América Latina pode inspirar o Brasil a melhorar formação de professores de inglês

Conferência na Inglaterra traz propostas para avanço em larga escala na proficiência de docentes da educação básica

por Renan Simão ilustração relógio 18 de maio de 2018

Se há um país que o Brasil precisa ficar de olho para implementar uma reforma educacional para o ensino do inglês, esse lugar é o Panamá. É o que diz Alberto Costa, gestor da Cambridge Assessment English, departamento sem fins lucrativos da Universidade de Cambridge que prepara e avalia professores de inglês e é referência em exames de proficiência. “Lá, eles treinaram 800 professores em nível nacional; pode ser pouco, mas se tivéssemos 400 aqui, já seria muito”, afirma o executivo em palestra na IATEFL, conferência internacional de professores de língua inglesa para estrangeiros realizada em Brighton, no Reino Unido, em abril.

O programa Panamá Bilíngue rapidamente elevou o nível de proficiência dos professores para B1, que permite conversas sobre experiências do dia a dia e produção de textos simples. Segundo dados do consultor independente Daniel Lowe, o governo do país da América Central gasta, desde 2014, 8 mil dólares por professor com o programa de capacitação, combinando treinamentos locais (9 meses; online e presencial) e internacionais (intercâmbio de um trimestre na Inglaterra). Os resultados são medidos pela certificação Cambridge CELT-P, para o ensino de alunos de 6 a 12 anos, e CELT-S, de 11 a 18 anos.

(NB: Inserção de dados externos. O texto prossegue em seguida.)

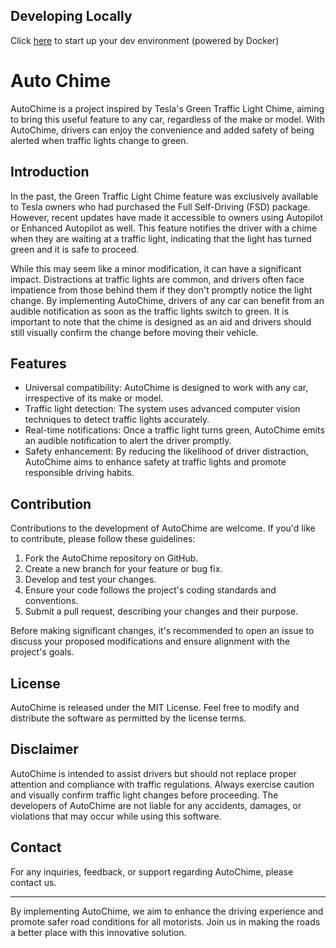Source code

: 
## Developing Locally

Click [here](https://open.docker.com/dashboard/dev-envs?url=https://github.com/kputhanangadi/auto_chime/tree/main/model) to start up your dev environment (powered by Docker)


# Auto Chime

AutoChime is a project inspired by Tesla's Green Traffic Light Chime, aiming to bring this useful feature to any car, regardless of the make or model. With AutoChime, drivers can enjoy the convenience and added safety of being alerted when traffic lights change to green.

## Introduction

In the past, the Green Traffic Light Chime feature was exclusively available to Tesla owners who had purchased the Full Self-Driving (FSD) package. However, recent updates have made it accessible to owners using Autopilot or Enhanced Autopilot as well. This feature notifies the driver with a chime when they are waiting at a traffic light, indicating that the light has turned green and it is safe to proceed.

While this may seem like a minor modification, it can have a significant impact. Distractions at traffic lights are common, and drivers often face impatience from those behind them if they don't promptly notice the light change. By implementing AutoChime, drivers of any car can benefit from an audible notification as soon as the traffic lights switch to green. It is important to note that the chime is designed as an aid and drivers should still visually confirm the change before moving their vehicle.

## Features

- Universal compatibility: AutoChime is designed to work with any car, irrespective of its make or model.
- Traffic light detection: The system uses advanced computer vision techniques to detect traffic lights accurately.
- Real-time notifications: Once a traffic light turns green, AutoChime emits an audible notification to alert the driver promptly.
- Safety enhancement: By reducing the likelihood of driver distraction, AutoChime aims to enhance safety at traffic lights and promote responsible driving habits.

## Contribution

Contributions to the development of AutoChime are welcome. If you'd like to contribute, please follow these guidelines:

1. Fork the AutoChime repository on GitHub.
2. Create a new branch for your feature or bug fix.
3. Develop and test your changes.
4. Ensure your code follows the project's coding standards and conventions.
5. Submit a pull request, describing your changes and their purpose.

Before making significant changes, it's recommended to open an issue to discuss your proposed modifications and ensure alignment with the project's goals.

## License

AutoChime is released under the MIT License. Feel free to modify and distribute the software as permitted by the license terms.

## Disclaimer

AutoChime is intended to assist drivers but should not replace proper attention and compliance with traffic regulations. Always exercise caution and visually confirm traffic light changes before proceeding. The developers of AutoChime are not liable for any accidents, damages, or violations that may occur while using this software.

## Contact

For any inquiries, feedback, or support regarding AutoChime, please contact us.

---
By implementing AutoChime, we aim to enhance the driving experience and promote safer road conditions for all motorists. Join us in making the roads a better place with this innovative solution.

“A maior reclamação dos professores treinados é o sotaque britânico nos testes. Eles não estão acostumados com isso”, diz o inglês Lowe, que atua na etapa de avaliação do projeto. Uma possível mudança nessa dinâmica seria a ordem das capacitações. Primeiro, os professores estudam fora do país e depois há formação online e presencial. Para Lowe, o processo deveria ser invertido para melhor proveito do uso da língua no exterior.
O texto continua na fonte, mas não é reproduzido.